-- Opening Marker --

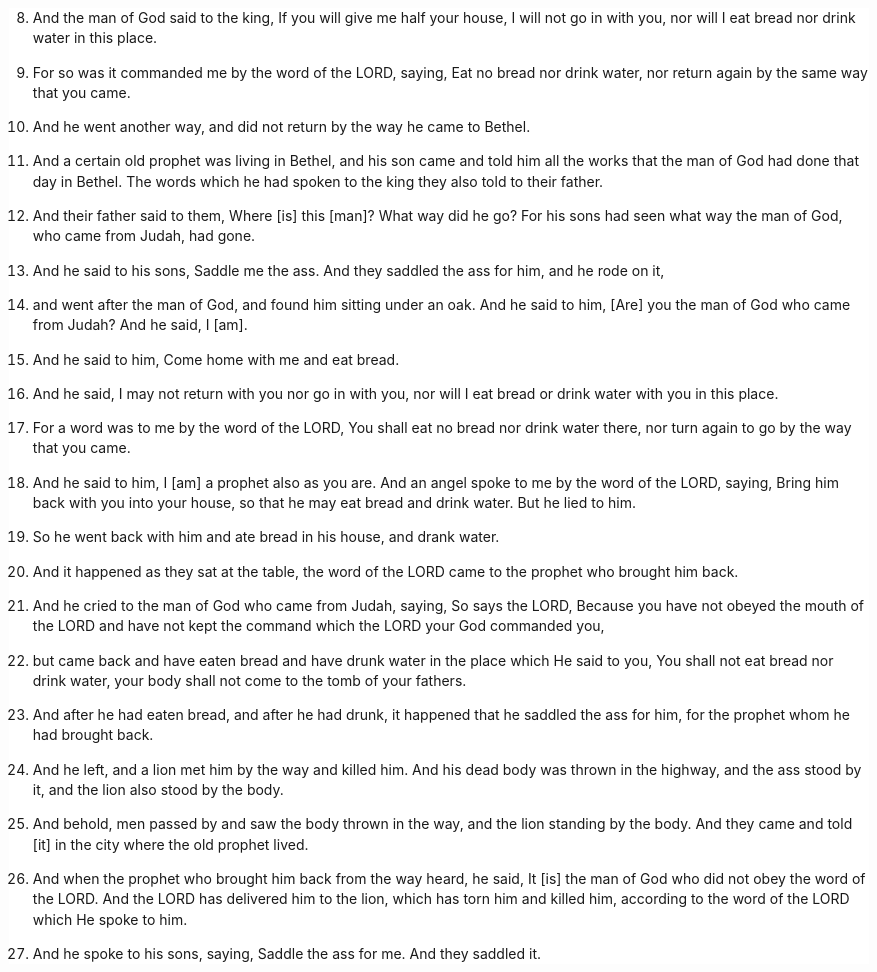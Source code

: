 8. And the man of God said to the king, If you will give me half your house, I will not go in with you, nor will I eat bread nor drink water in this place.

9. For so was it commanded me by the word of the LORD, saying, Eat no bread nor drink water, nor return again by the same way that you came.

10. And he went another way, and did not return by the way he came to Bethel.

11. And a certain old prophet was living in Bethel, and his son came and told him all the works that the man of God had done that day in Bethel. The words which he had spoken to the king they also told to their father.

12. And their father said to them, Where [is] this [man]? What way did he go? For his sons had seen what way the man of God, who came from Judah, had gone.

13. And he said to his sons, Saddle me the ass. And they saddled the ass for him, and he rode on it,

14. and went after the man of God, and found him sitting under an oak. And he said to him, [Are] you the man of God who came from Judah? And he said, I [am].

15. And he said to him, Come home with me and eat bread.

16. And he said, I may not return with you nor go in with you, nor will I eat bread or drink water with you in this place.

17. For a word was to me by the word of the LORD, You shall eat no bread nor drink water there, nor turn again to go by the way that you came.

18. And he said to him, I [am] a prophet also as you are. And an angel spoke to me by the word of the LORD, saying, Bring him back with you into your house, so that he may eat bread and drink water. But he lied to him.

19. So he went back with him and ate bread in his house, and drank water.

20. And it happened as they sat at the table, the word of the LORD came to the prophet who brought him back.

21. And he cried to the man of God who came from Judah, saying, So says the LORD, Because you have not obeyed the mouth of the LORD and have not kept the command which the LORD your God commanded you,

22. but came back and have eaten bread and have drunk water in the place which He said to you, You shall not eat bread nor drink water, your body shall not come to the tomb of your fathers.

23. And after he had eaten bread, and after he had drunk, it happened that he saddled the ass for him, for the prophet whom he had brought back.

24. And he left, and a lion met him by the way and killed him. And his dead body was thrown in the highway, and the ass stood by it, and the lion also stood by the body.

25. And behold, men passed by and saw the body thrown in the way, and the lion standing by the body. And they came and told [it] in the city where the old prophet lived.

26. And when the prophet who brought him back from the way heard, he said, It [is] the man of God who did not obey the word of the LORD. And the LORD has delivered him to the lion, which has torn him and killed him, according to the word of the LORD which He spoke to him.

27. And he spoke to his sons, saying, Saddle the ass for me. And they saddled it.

-- Closing Marker --

Required action:
Go through the data above and count the lines that hold "again". Respond with the number and no other words.

Task output:
2